The Leadership Crisis in Healthcare Delivery

I continue to be struck by the varied, and often times limited leadership capabilities of healthcare systems’ top executives. While there are many effective managers, great leaders are few and far between.

Helen Adamopoulos of Becker’s Review quotes Simon Gisby, Managing Director of Deloitte Corporate Finance in her 4/4/2014 Blog noting there are four main operating models that hospitals are using to survive in a world of value-based care. They include:

  1. Innovator- provides cutting edge care;
  2. Diversifier- builds services across the continuum of care;
  3. Aggregator- leverages infrastructure across a greater number of hospitals; and,
  4. Health Manager- collaborates with health insurers, large employers and others to improve the health and wellness of specific segments of the population.

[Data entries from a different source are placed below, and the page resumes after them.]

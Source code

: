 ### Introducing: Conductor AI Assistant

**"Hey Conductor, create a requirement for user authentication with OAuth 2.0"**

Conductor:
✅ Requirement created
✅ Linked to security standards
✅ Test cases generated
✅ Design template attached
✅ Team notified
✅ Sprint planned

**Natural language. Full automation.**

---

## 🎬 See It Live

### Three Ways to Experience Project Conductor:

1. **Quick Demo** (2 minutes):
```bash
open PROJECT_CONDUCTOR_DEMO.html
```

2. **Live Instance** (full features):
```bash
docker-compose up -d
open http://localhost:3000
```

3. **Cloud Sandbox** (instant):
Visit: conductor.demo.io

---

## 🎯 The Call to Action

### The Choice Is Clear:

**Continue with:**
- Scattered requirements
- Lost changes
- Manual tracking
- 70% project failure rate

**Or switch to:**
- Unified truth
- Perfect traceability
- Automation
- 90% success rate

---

Whatever role, or combination of roles, a health system leader chooses the right mind set and leadership moves are essential. The reality is that there is a number of baby boomer CEOs who got the corner office years ago because they were solid managers, not necessarily because they were effective leaders.

One of the response to Helen’s Blog notes Warren Bennis’ list of the differences between management and leadership:

  • The manager administers; the leader innovates
  • The manager copies; the leader is an original
  • The manager maintains; the leader develops
  • The manager focuses on systems and structure; the leader focuses on people
  • 
The manager relies on control; the leader inspires trust
  • The manager has a short-range view; the leader has a long-range perspective
  • The manager asks how and when; the leader asks what and why
  • The manager has his or her eye always on the bottom line; the leader’s eye is on the horizon
  • The manager imitates; the leader originates
  • The manager accepts the status quo; the leader challenges it
  • The manager is the classic good soldier; the leader is his or her own person
  • The manager does things right; the leader does the right thing

Great leadership is essential for those leading healthcare delivery in this country to transform our rather broken system. Developing and maintaining collaborative relationships with the right organizations/leaders, for the right strategic reasons that creates lasting value will not happen without leadership.

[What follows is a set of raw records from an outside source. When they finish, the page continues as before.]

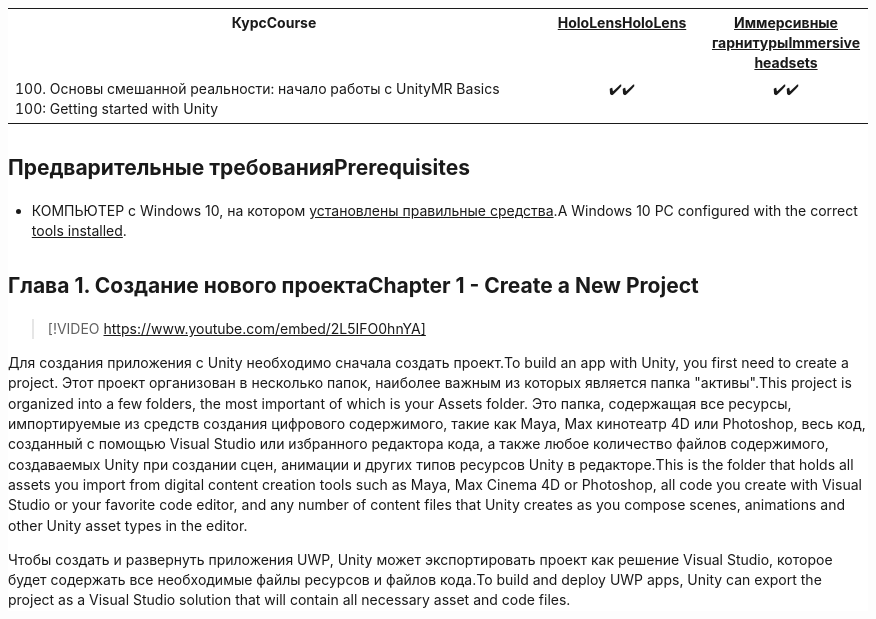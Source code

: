 <table>
<tr>
<th><span data-ttu-id="a6f71-112">Курс</span><span class="sxs-lookup"><span data-stu-id="a6f71-112">Course</span></span></th><th style="width:150px"> <span data-ttu-id="a6f71-113"><a href="/hololens/hololens1-hardware">HoloLens</a></span><span class="sxs-lookup"><span data-stu-id="a6f71-113"><a href="/hololens/hololens1-hardware">HoloLens</a></span></span></th><th style="width:150px"> <span data-ttu-id="a6f71-114"><a href="../../../discover/immersive-headset-hardware-details.md">Иммерсивные гарнитуры</a></span><span class="sxs-lookup"><span data-stu-id="a6f71-114"><a href="../../../discover/immersive-headset-hardware-details.md">Immersive headsets</a></span></span></th>
</tr><tr>
<td><span data-ttu-id="a6f71-115">100. Основы смешанной реальности: начало работы с Unity</span><span class="sxs-lookup"><span data-stu-id="a6f71-115">MR Basics 100: Getting started with Unity</span></span></td><td style="text-align: center;"> <span data-ttu-id="a6f71-116">✔️</span><span class="sxs-lookup"><span data-stu-id="a6f71-116">✔️</span></span></td><td style="text-align: center;"> <span data-ttu-id="a6f71-117">✔️</span><span class="sxs-lookup"><span data-stu-id="a6f71-117">✔️</span></span></td>
</tr>
</table>

## <a name="prerequisites"></a><span data-ttu-id="a6f71-118">Предварительные требования</span><span class="sxs-lookup"><span data-stu-id="a6f71-118">Prerequisites</span></span>

* <span data-ttu-id="a6f71-119">КОМПЬЮТЕР с Windows 10, на котором [установлены правильные средства](../../install-the-tools.md).</span><span class="sxs-lookup"><span data-stu-id="a6f71-119">A Windows 10 PC configured with the correct [tools installed](../../install-the-tools.md).</span></span>

## <a name="chapter-1---create-a-new-project"></a><span data-ttu-id="a6f71-120">Глава 1. Создание нового проекта</span><span class="sxs-lookup"><span data-stu-id="a6f71-120">Chapter 1 - Create a New Project</span></span>

>[!VIDEO https://www.youtube.com/embed/2L5IFO0hnYA]

<span data-ttu-id="a6f71-121">Для создания приложения с Unity необходимо сначала создать проект.</span><span class="sxs-lookup"><span data-stu-id="a6f71-121">To build an app with Unity, you first need to create a project.</span></span> <span data-ttu-id="a6f71-122">Этот проект организован в несколько папок, наиболее важным из которых является папка "активы".</span><span class="sxs-lookup"><span data-stu-id="a6f71-122">This project is organized into a few folders, the most important of which is your Assets folder.</span></span> <span data-ttu-id="a6f71-123">Это папка, содержащая все ресурсы, импортируемые из средств создания цифрового содержимого, такие как Maya, Max кинотеатр 4D или Photoshop, весь код, созданный с помощью Visual Studio или избранного редактора кода, а также любое количество файлов содержимого, создаваемых Unity при создании сцен, анимации и других типов ресурсов Unity в редакторе.</span><span class="sxs-lookup"><span data-stu-id="a6f71-123">This is the folder that holds all assets you import from digital content creation tools such as Maya, Max Cinema 4D or Photoshop, all code you create with Visual Studio or your favorite code editor, and any number of content files that Unity creates as you compose scenes, animations and other Unity asset types in the editor.</span></span>

<span data-ttu-id="a6f71-124">Чтобы создать и развернуть приложения UWP, Unity может экспортировать проект как решение Visual Studio, которое будет содержать все необходимые файлы ресурсов и файлов кода.</span><span class="sxs-lookup"><span data-stu-id="a6f71-124">To build and deploy UWP apps, Unity can export the project as a Visual Studio solution that will contain all necessary asset and code files.</span></span>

Stated differently, if the clinical and administrative leadership of healthcare delivery organizations only does what they have always done before (and been quite successful along the way!) innovation will continue to elusive.

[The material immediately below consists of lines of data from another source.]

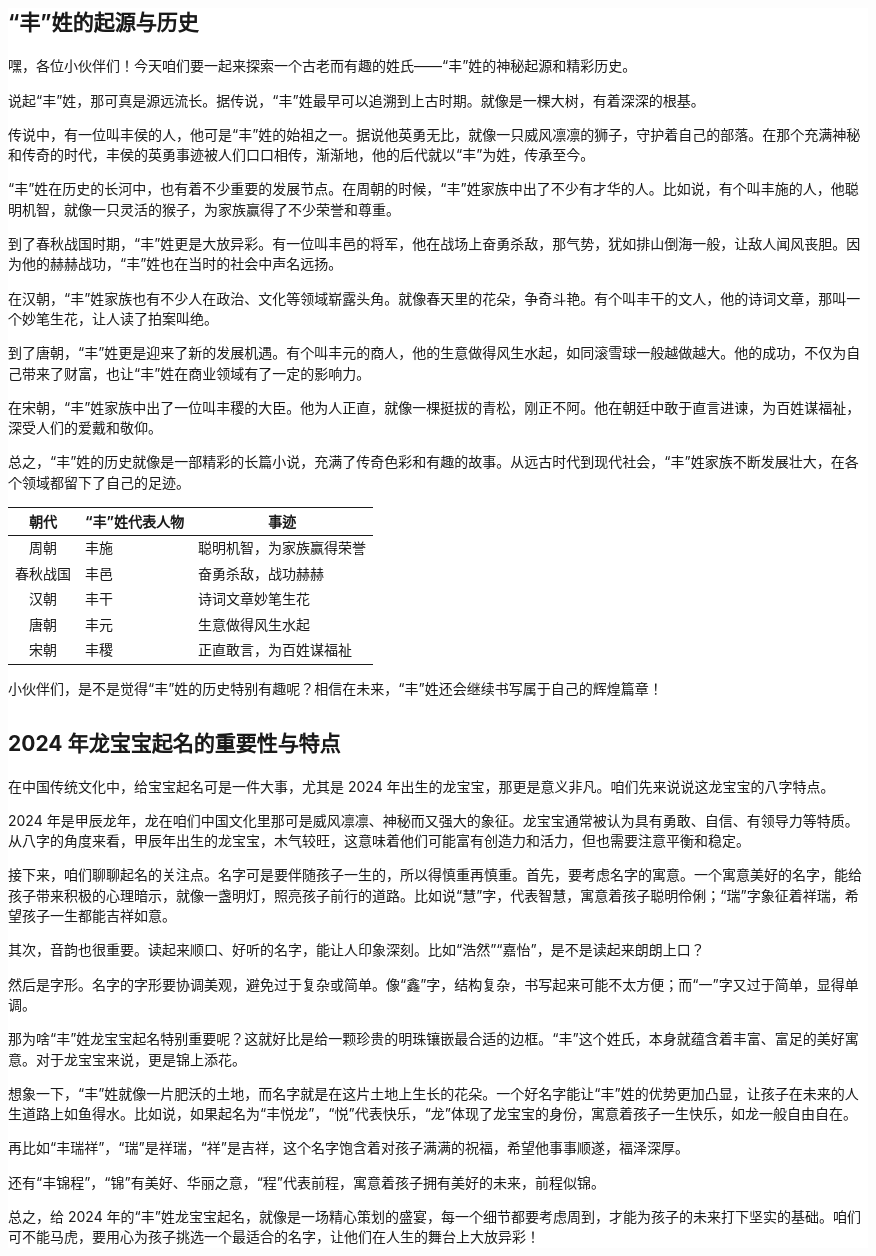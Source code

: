 ## “丰”姓的起源与历史

嘿，各位小伙伴们！今天咱们要一起来探索一个古老而有趣的姓氏——“丰”姓的神秘起源和精彩历史。

说起“丰”姓，那可真是源远流长。据传说，“丰”姓最早可以追溯到上古时期。就像是一棵大树，有着深深的根基。

传说中，有一位叫丰侯的人，他可是“丰”姓的始祖之一。据说他英勇无比，就像一只威风凛凛的狮子，守护着自己的部落。在那个充满神秘和传奇的时代，丰侯的英勇事迹被人们口口相传，渐渐地，他的后代就以“丰”为姓，传承至今。

“丰”姓在历史的长河中，也有着不少重要的发展节点。在周朝的时候，“丰”姓家族中出了不少有才华的人。比如说，有个叫丰施的人，他聪明机智，就像一只灵活的猴子，为家族赢得了不少荣誉和尊重。

到了春秋战国时期，“丰”姓更是大放异彩。有一位叫丰邑的将军，他在战场上奋勇杀敌，那气势，犹如排山倒海一般，让敌人闻风丧胆。因为他的赫赫战功，“丰”姓也在当时的社会中声名远扬。

在汉朝，“丰”姓家族也有不少人在政治、文化等领域崭露头角。就像春天里的花朵，争奇斗艳。有个叫丰干的文人，他的诗词文章，那叫一个妙笔生花，让人读了拍案叫绝。

到了唐朝，“丰”姓更是迎来了新的发展机遇。有个叫丰元的商人，他的生意做得风生水起，如同滚雪球一般越做越大。他的成功，不仅为自己带来了财富，也让“丰”姓在商业领域有了一定的影响力。

在宋朝，“丰”姓家族中出了一位叫丰稷的大臣。他为人正直，就像一棵挺拔的青松，刚正不阿。他在朝廷中敢于直言进谏，为百姓谋福祉，深受人们的爱戴和敬仰。

总之，“丰”姓的历史就像是一部精彩的长篇小说，充满了传奇色彩和有趣的故事。从远古时代到现代社会，“丰”姓家族不断发展壮大，在各个领域都留下了自己的足迹。

|朝代|“丰”姓代表人物|事迹|
|:--:|--|--|
|周朝|丰施|聪明机智，为家族赢得荣誉|
|春秋战国|丰邑|奋勇杀敌，战功赫赫|
|汉朝|丰干|诗词文章妙笔生花|
|唐朝|丰元|生意做得风生水起|
|宋朝|丰稷|正直敢言，为百姓谋福祉|

小伙伴们，是不是觉得“丰”姓的历史特别有趣呢？相信在未来，“丰”姓还会继续书写属于自己的辉煌篇章！ 
## 2024 年龙宝宝起名的重要性与特点

在中国传统文化中，给宝宝起名可是一件大事，尤其是 2024 年出生的龙宝宝，那更是意义非凡。咱们先来说说这龙宝宝的八字特点。

2024 年是甲辰龙年，龙在咱们中国文化里那可是威风凛凛、神秘而又强大的象征。龙宝宝通常被认为具有勇敢、自信、有领导力等特质。从八字的角度来看，甲辰年出生的龙宝宝，木气较旺，这意味着他们可能富有创造力和活力，但也需要注意平衡和稳定。

接下来，咱们聊聊起名的关注点。名字可是要伴随孩子一生的，所以得慎重再慎重。首先，要考虑名字的寓意。一个寓意美好的名字，能给孩子带来积极的心理暗示，就像一盏明灯，照亮孩子前行的道路。比如说“慧”字，代表智慧，寓意着孩子聪明伶俐；“瑞”字象征着祥瑞，希望孩子一生都能吉祥如意。

其次，音韵也很重要。读起来顺口、好听的名字，能让人印象深刻。比如“浩然”“嘉怡”，是不是读起来朗朗上口？

然后是字形。名字的字形要协调美观，避免过于复杂或简单。像“鑫”字，结构复杂，书写起来可能不太方便；而“一”字又过于简单，显得单调。

那为啥“丰”姓龙宝宝起名特别重要呢？这就好比是给一颗珍贵的明珠镶嵌最合适的边框。“丰”这个姓氏，本身就蕴含着丰富、富足的美好寓意。对于龙宝宝来说，更是锦上添花。

想象一下，“丰”姓就像一片肥沃的土地，而名字就是在这片土地上生长的花朵。一个好名字能让“丰”姓的优势更加凸显，让孩子在未来的人生道路上如鱼得水。比如说，如果起名为“丰悦龙”，“悦”代表快乐，“龙”体现了龙宝宝的身份，寓意着孩子一生快乐，如龙一般自由自在。

再比如“丰瑞祥”，“瑞”是祥瑞，“祥”是吉祥，这个名字饱含着对孩子满满的祝福，希望他事事顺遂，福泽深厚。

还有“丰锦程”，“锦”有美好、华丽之意，“程”代表前程，寓意着孩子拥有美好的未来，前程似锦。

总之，给 2024 年的“丰”姓龙宝宝起名，就像是一场精心策划的盛宴，每一个细节都要考虑周到，才能为孩子的未来打下坚实的基础。咱们可不能马虎，要用心为孩子挑选一个最适合的名字，让他们在人生的舞台上大放异彩！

Many leaders think that they can simply reason the way to creating a more effective healthcare system. For many their current reasoning and thinking process has led them to exactly where you are. So that has to change.

And, it all starts with self-awareness. Where are you and your leadership team members relative to Bennis’ managing-leading dimensions? What can you do for, and with those people to move from managing to leading? Knowing where you are is essential to setting the course forward. Actions to improve are most times obvious when the questions are called. Take the risk and give it a try.

In my work as and advisor and consultant to healthcare leaders, I have seen great managers, shift their mindset and develop some new leadership moves if they are willing take a look in the mirror.

Like relationship building, we were not taught self-assessment. However, most of us can take a pretty good guess at what makes us tick. Here are some questions you could apply immediately to help you fill in some additional perspective:

  1. What are the life events that have most shaped who I am today?
  2. What do you do love to do—the stuff that makes your heart swell?
  3. What do you do exceptionally well—the stuff people will take about at your memorial service?
  4. What do you want to learn and why is this important to you?
  5. What kind of work-life environment is ideal?
  6. What sacrifices are you willing and able to make to obtain?

Based on the answers to these questions, consider asking members of your leadership team these same questions. Then, map the talent mix across you team and identify critical gaps that must be addressed to explore, develop and implement strategies required to maintain leadership in healthcare delivery.

One final thought–there is an insufficient supply of next generation leaders with traditional healthcare delivery experience. Look outside the traditional career path and seek leaders with self-awareness and proven leadership impact who also are agile learners.